Caminho de Damasco – O que aconteceu no caminho de Jerusalém a Damasco, conta-o o próprio Paulo, simplesmente assim:

Recebi cartas do Sumo Sacerdote e de todo o colégio dos anciãos para os irmãos de Damasco, aonde fui com o fim de prender os que lá se achassem e trazê-los acorrentados para Jerusalém, onde seriam castigados. Ora, estando eu a caminho e aproximando-me de Damasco, pelo meio-dia, de repente me cercou uma intensa luz do céu. Caí por terra e ouvi uma voz, que me dizia: ‘Saulo, Saulo, por que me persegues’? Respondi: ‘Quem és, Senhor?’E ele me disse: ‘Sou Jesus Nazareno, a quem persegues’. Os meus companheiros viram a luz, mas não ouviram a voz daquele que me falava. Eu disse: ‘O que hei de fazer Senhor?’ O Senhor me disse: ‘Levanta-te e entra em Damasco, que ali te será dito o que deverás fazer ‘(At 22,5-10).

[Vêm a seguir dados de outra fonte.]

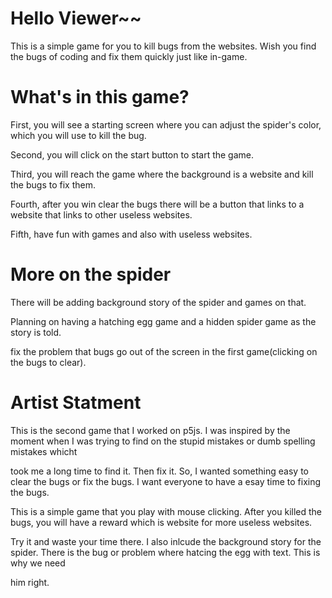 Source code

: # Hello Viewer~~

This is a simple game for you to kill bugs from the websites. Wish you find the bugs of coding and fix them quickly just like in-game. 

# What's in this game?

First, you will see a starting screen where you can adjust the spider's color, which you will use to kill the bug. 

Second, you will click on the start button to start the game.

Third, you will reach the game where the background is a website and kill the bugs to fix them.

Fourth, after you win clear the bugs there will be a button that links to a website that links to other useless websites.

Fifth, have fun with games and also with useless websites. 

# More on the spider 

There will be adding background story of the spider and games on that.

Planning on having a hatching egg game and a hidden spider game as the story is told. 

fix the problem that bugs go out of the screen in the first game(clicking on the bugs to clear).

# Artist Statment 

This is the second game that I worked on p5js. I was inspired by the moment when I was trying to find on the stupid mistakes or dumb spelling mistakes whicht 

took me a long time to find it. Then fix it. So, I wanted something easy to clear the bugs or fix the bugs. I want everyone to have a  esay time to fixing the bugs.

This is a simple game that you play with mouse clicking. After you killed the bugs, you will have a reward which is website for more useless websites.

Try it and waste your time there. I also inlcude the background story for the spider. There is the bug or problem where hatcing the egg with text. This is why we need 

him right.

Saulo obedeceu. Era muito difícil o que se lhe exigia. Convertendo-se ao cristianismo, teria preferido ser recebido pela “ala direita” da “seita”, ou seja, por aqueles que ficaram em Jerusalém e foram tolerados pelo tribunal fariseu de depuração, de que ele era parte principal. Mas, agora, ordenava-se-lhe receber o ingresso da “seita” naquele ambiente de Damasco, plenamente solidário com os “helenistas” (At 6,1), que comandara o odiado Estêvão. A esta dura renúncia se refere, sem dúvida, quando, depois de fazer sua própria ficha, acrescenta, cheio de nostalgia pegajosa: Mas tudo isto, que para mim era vantagem, considero desvantagem por amor de Cristo (FI 3,7).

Esta transformação dolorosa de sua postura mental constitui indubitavelmente a infra-estrutura psíquica daquela atitude combativa, às vezes violenta, que teve que adotar, no seio da comunidade cristã, contra seus antigos correligionários fariseus, que pretendiam manter, dentro do cristianismo, uma posição integrista, sufocando a novidade expansiva do Evangelho.

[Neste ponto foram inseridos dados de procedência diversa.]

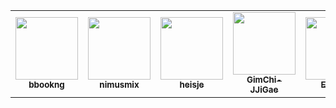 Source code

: <table>
  <tr>
    <td align="center"><a href="https://github.com/bbookng"><img src="https://avatars.githubusercontent.com/u/109321163?v=4" width="100px;" alt=""/>
   <br /><sub><b>bbookng</b><br></sub></a></td>
   <td align="center"><a href="https://github.com/nimusmix"><img src="https://avatars.githubusercontent.com/u/109320569?s=400" width="100px;" alt=""/>
   <br /><sub><b>nimusmix</b><br></sub></a></td>
   <td align="center"><a href="https://github.com/heisje"><img src="https://avatars.githubusercontent.com/u/109322450?v=4" width="100px;" alt=""/>
   <br /><sub><b>heisje</b><br></sub></a></td>
   <td align="center"><a href="https://github.com/GimChi-JJiGae"><img src="https://avatars.githubusercontent.com/u/54613889?v=4" width="100px;" alt=""/>
   <br /><sub><b>GimChi-JJiGae</b><br></sub></a></td>
   <td align="center"><a href="https://github.com/EZ-000"><img src="https://avatars.githubusercontent.com/u/85544352?v=4" width="100px;" alt=""/>
   <br /><sub><b>EZ-000</b><br></sub></a></td>
   <td align="center"><a href="https://github.com/Choihyoungkyu"><img src="https://avatars.githubusercontent.com/u/109322428?v=4" width="100px;" alt=""/>
   <sub><b>Choihyoungkyu</b><br></sub></a></td>
  </tr>
</table>
<br />
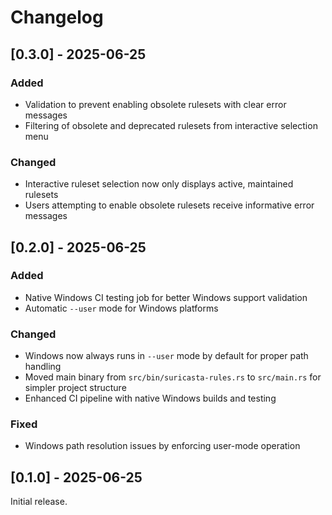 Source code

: # Changelog

## [0.3.0] - 2025-06-25

### Added
- Validation to prevent enabling obsolete rulesets with clear error messages
- Filtering of obsolete and deprecated rulesets from interactive selection menu

### Changed
- Interactive ruleset selection now only displays active, maintained rulesets
- Users attempting to enable obsolete rulesets receive informative error messages

## [0.2.0] - 2025-06-25

### Added
- Native Windows CI testing job for better Windows support validation
- Automatic `--user` mode for Windows platforms

### Changed
- Windows now always runs in `--user` mode by default for proper path handling
- Moved main binary from `src/bin/suricasta-rules.rs` to `src/main.rs` for simpler project structure
- Enhanced CI pipeline with native Windows builds and testing

### Fixed
- Windows path resolution issues by enforcing user-mode operation

## [0.1.0] - 2025-06-25

Initial release.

O noviciado do apóstolo – A princípio, Paulo começou a experimentar sua vocação apostólica pregando a Jesus nas próprias sinagogas de Damasco. Mas, pouco depois, se retirou para o deserto, para ali se preparar, na oração, e quem sabe se uniu a algum grupo monástico judeu-cristão, procedente da “Seita da Aliança”, intimamente aparentada como movimento “qumrânico”.

Daqueles primeiros anos, narra-nos Lucas alguns fatos cruciais do novel apóstolo. Ao fim de três anos de conversão, subiu a Jerusalém para “visitar” o chefe da Igreja, Pedro (GI 1,18). Dali, voltou a sua cidade natal de Tarso, de onde teve que sair, finalmente, para se defender de uma conjura, tramada pelos judeus contra ele.

De Tarso, dirigiu-se Paulo a Antioquia, cuja comunidade florescia, devido, em parte, à própria perseguição do ex-fariseu. Na verdade, em conseqüência da rajada de vento anticristã, provocada por Saulo em Jerusalém, muitos cristãos “helenistas” se dispersaram pela Fenícia, Chipre e Antioquia. Estes começaram a pregar a fé. Posteriormente, os apóstolos de Jerusalém enviaram Barnabé, como delegado oficial, e este, seguindo uma inspiração do Espírito, associou-se a Paulo, em sua tarefa apostólica. Por um ano inteiro, Paulo colheu uma messe tão abundante que o fato transcendeu o grande público e este começou a chamar os fiéis pelo nome de “cristãos”, como eram chamados “pompeanos” ou “cesarianos” os partidários de algum dos dois rivais do Império.

A carreira apostólica de Paulo chegara a seu ponto culminante e nele se realizariam os projetos de Deus, manifestados desde o primeiro momento de sua conversão: Vai, porque este homem é para mim um instrumento escolhido, a fim de levar meu nome perante as nações, os reis e os israelitas (At 9,15). Um dia, na assembléia litúrgica de Antioquia, o Espírito falou por meio da mesma comunidade de oração: Separai-me Barnabé e Saulo, para a obra a que os chamei (At 13,2).

 

Texto do livro “O Evangelho de Paulo”, de José Maria González Ruiz, publicado pela Editora Vozes.

 

Fonte: Franciscanos.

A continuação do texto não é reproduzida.